Each country has its own tax laws. Nigeria, for instance, adopts the residency principle while some countries apply the source principle in deciding whether a taxpayer will pay tax in that jurisdiction. Hence, if a business is tax resident in Nigeria and generates income or profit in the United States, this could lead to double taxation or double non-taxation. Double taxation arises when a specific income or profits is taxed in two jurisdictions, that is, where the income is earned (the source state) or in the state of residence. On the other hand, double non-taxation occurs when a taxpayer evades tax on the profits or income in the source state and resident state. These issues may reduce the inflow of foreign direct investment and international taxation has created tax treaty as a cure.
A tax treaty is a written agreement between two countries that helps to lessen the risk of double taxation and double non-taxation. Furthermore, a tax treaty shows the category of income, tax treatment, where this income would be taxable (at residence, at source or both) and the timing for taxation. It also provides the Mutual Agreement Procedure (MAP) for settling conflicts arising from the execution of the agreement or in the allocation of taxing rights. Nigeria has tax treaties with fourteen (14) countries. They are Belgium, Canada, China, Czech Republic, France, Italy, the Netherlands, Pakistan, Philippines, Romania, Signapore, Slovakia, South Africa, and the United Kingdom.

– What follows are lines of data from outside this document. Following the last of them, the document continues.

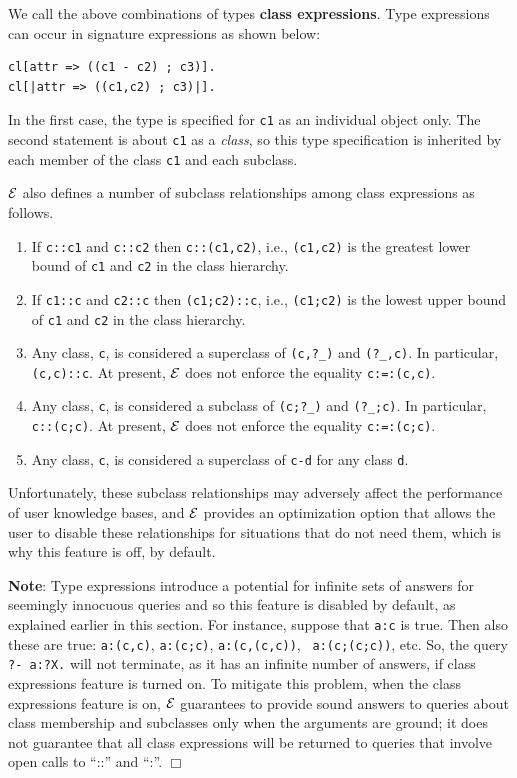 \documentclass[11pt]{article}
\newcommand{\ERGO}{\mbox{\ensuremath{\cal{E}}\smaller{{\sc{RGO}}}}\xspace}
\newcommand{\FLSYSTEM}{\ERGO}
\begin{document}
We call the above combinations of types {\bf class expressions}.  
Type expressions can occur in signature expressions as shown below:
\begin{verbatim}
cl[attr => ((c1 - c2) ; c3)].
cl[|attr => ((c1,c2) ; c3)|].
\end{verbatim}
In the first case, the type is specified for \texttt{c1} as an individual
object only.
The second statement is about \texttt{c1} as a \emph{class}, so this type
specification is inherited by each member of the class \texttt{c1} and each
subclass.   

\FLSYSTEM also defines a number of subclass relationships among class
expressions as follows.
\begin{enumerate}
\item If {\tt c::c1} and {\tt c::c2} then {\tt c::(c1,c2)}, i.e.,
  {\tt (c1,c2)} is the greatest lower bound of {\tt c1} and {\tt c2} in the
  class hierarchy.
\item If {\tt c1::c} and {\tt c2::c} then {\tt (c1;c2)::c}, i.e.,
  {\tt (c1;c2)} is the lowest upper bound of {\tt c1} and {\tt c2} in the
  class hierarchy. 
\item Any class, {\tt c}, is considered a superclass of {\tt (c,?\_)} and
  {\tt (?\_,c)}. In particular, {\tt (c,c)::c}. At present, \FLSYSTEM does not
  enforce the equality {\tt c:=:(c,c)}.      
\item Any class, {\tt c}, is considered a subclass of {\tt (c;?\_)} and
  {\tt (?\_;c)}. In particular, {\tt c::(c;c)}. At present, \FLSYSTEM does not
  enforce the equality {\tt c:=:(c;c)}.      
\item Any class, {\tt c}, is considered a superclass of {\tt c-d} for any
  class {\tt d}.   
\end{enumerate}
Unfortunately, these subclass relationships may adversely affect the
performance of user knowledge bases, and \FLSYSTEM provides an optimization
option that allows the user to disable these relationships for situations
that do not need them, which is why this feature is off, by default.

\noindent
{\bf Note}: Type expressions introduce a potential for infinite sets of answers
for seemingly innocuous queries and so this feature is disabled by default,
as explained earlier in this section. For instance, suppose that {\tt a:c} is
true. Then also these are true: {\tt a:(c,c)}, {\tt a:(c;c)}, {\tt a:(c,(c,c))}, {\tt
  a:(c;(c;c))}, etc. So, the query {\tt ?- a:?X.} will not terminate, as it
has an infinite number of answers, if class expressions feature is turned
on.
To mitigate this problem, when the class expressions feature is on,
\FLSYSTEM guarantees to provide sound answers to queries about class
membership and subclasses only when the arguments are ground; it does
not guarantee that all class expressions will be returned to 
queries that involve open calls to ``::'' and ``:''.
\hfill$\Box$
\end{document}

List of countries that have tax treaty with Nigeria
The National Assembly is yet to ratify tax treaties with Kenya, Mauritius, Poland, South Korea, Spain, and Sweden. Under a tax treaty, residents of a contracting state pay tax on certain income at a lower rate. Foreign tax payable by taxpayers in these 14 countries is allowed as a credit against tax payable in Nigeria. If the scope of tax treaty does not cover a particular income, or if a country has no tax treaty with Nigeria, then a taxable person must pay tax at the standard rates and file a Nigerian tax return in line with the prescribed format.